2. At a local university, a sample of 49 evening students was selected in order to determine whether
the average age of the evening students is significantly different from 21. The average age of the
students in the sample was 23 years. The population standard deviation is known to be 3.5 years.
Determine whether or not the average age of the evening students is significantly different from 21.
Use a 0.1 level of significance.
a)statement of hypothesis
Null hypothesis: μ=21
Alternative hypothesis:μ ≠21
b)Test statistic value =4
c) rejection rule - reject if IzI> zα/ 2
d) zα/ 2=1.28
e)since 4 > 1.28 , reject the null hypothesis
To determine whether the average age of the evening students is significantly different from 21, we can perform a one-sample t-test. Here are the steps to carry out this test:
Step 1: Formulate the null and alternative hypotheses:
- Null Hypothesis (H0): The average age of the evening students is equal to 21 years.
- Alternative Hypothesis (Ha): The average age of the evening students is significantly different from 21 years.
Step 2: Set the significance level (α):
The significance level is given as 0.1, which means we will reject the null hypothesis if the p-value is less than 0.1.
Step 3: Calculate the test statistic:
We can calculate the test statistic using the formula: t = (sample mean - population mean) / (sample standard deviation / sqrt(sample size))
In this case, the sample mean is 23, the population mean is 21, the population standard deviation is 3.5, and the sample size is 49.
t = (23 - 21) / (3.5 / sqrt(49))
Step 4: Find the p-value:
Using the t-distribution table or statistical software, we can find the p-value associated with the test statistic. Since the alternative hypothesis is two-sided, we will look for the p-value that is twice the probability of obtaining a t-value as extreme as the calculated t-value.
Step 5: Compare the p-value with the significance level:
If the p-value is less than the significance level, we reject the null hypothesis. Otherwise, we fail to reject the null hypothesis.
Note: Since we do not have the actual test statistics or p-value values, we cannot determine the result in this specific case.
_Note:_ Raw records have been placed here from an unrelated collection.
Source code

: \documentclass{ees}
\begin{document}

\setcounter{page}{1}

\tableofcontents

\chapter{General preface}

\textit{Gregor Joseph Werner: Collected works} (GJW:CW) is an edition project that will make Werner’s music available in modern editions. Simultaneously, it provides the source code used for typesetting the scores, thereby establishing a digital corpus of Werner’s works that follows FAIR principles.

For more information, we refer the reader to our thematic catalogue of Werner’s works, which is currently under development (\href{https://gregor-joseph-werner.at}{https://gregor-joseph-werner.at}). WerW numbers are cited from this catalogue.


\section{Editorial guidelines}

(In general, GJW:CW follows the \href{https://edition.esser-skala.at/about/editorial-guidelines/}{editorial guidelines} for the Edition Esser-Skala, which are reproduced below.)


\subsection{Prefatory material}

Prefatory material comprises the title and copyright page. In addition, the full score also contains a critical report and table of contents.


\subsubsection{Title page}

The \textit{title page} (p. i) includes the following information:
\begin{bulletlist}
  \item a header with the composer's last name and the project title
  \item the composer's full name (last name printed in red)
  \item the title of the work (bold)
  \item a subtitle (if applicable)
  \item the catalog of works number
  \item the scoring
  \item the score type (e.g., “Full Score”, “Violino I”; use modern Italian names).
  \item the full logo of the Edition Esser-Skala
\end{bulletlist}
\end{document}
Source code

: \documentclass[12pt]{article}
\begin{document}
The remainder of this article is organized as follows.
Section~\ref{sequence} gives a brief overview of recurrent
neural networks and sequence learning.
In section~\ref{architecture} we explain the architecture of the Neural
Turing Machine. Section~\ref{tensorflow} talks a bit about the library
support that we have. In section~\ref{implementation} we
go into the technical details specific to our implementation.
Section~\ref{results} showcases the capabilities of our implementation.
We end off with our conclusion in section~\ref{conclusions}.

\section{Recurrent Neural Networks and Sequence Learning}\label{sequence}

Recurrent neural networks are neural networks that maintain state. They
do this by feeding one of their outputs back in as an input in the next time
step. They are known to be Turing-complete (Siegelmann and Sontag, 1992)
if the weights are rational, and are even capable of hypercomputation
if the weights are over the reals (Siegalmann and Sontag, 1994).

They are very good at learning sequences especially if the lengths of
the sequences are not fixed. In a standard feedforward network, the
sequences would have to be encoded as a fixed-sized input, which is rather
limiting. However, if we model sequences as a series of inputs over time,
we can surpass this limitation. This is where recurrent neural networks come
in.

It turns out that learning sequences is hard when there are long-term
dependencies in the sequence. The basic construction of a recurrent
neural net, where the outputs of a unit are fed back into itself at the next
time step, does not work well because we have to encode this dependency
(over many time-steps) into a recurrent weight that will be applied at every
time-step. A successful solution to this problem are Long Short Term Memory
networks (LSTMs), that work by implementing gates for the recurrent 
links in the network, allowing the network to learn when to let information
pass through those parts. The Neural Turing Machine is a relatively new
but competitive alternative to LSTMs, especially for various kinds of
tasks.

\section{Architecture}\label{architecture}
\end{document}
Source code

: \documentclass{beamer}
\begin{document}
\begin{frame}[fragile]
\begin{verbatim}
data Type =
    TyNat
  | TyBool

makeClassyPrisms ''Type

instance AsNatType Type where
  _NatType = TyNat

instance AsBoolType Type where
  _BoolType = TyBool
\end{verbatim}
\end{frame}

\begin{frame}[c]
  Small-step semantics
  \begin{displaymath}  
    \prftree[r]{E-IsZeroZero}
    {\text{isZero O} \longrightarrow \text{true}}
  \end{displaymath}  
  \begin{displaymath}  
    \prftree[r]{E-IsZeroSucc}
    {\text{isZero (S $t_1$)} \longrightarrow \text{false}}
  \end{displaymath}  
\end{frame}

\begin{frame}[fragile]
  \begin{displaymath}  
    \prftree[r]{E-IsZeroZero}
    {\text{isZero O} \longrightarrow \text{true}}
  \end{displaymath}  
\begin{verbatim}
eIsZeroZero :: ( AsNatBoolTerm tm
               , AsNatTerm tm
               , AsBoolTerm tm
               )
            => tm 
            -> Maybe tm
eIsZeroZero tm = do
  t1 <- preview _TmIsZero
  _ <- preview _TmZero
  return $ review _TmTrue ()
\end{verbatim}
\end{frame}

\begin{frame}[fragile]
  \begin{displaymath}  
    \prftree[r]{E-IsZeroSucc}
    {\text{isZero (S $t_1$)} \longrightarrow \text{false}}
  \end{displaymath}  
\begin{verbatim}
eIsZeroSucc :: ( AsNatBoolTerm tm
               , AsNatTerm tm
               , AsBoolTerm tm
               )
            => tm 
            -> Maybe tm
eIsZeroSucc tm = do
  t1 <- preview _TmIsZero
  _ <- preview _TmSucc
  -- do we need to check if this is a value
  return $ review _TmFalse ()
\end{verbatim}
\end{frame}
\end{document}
However, by following the steps outlined above, you can calculate the test statistic, find the p-value, and compare it with the significance level to determine whether the average age of the evening students is significantly different from 21.
To determine whether the average age of the evening students is significantly different from 21, we can use a hypothesis test.
Step 1: Formulate the null and alternative hypotheses.
- The null hypothesis (H0) states that the average age of the evening students is equal to 21.
- The alternative hypothesis (H1) states that the average age of the evening students is significantly different from 21.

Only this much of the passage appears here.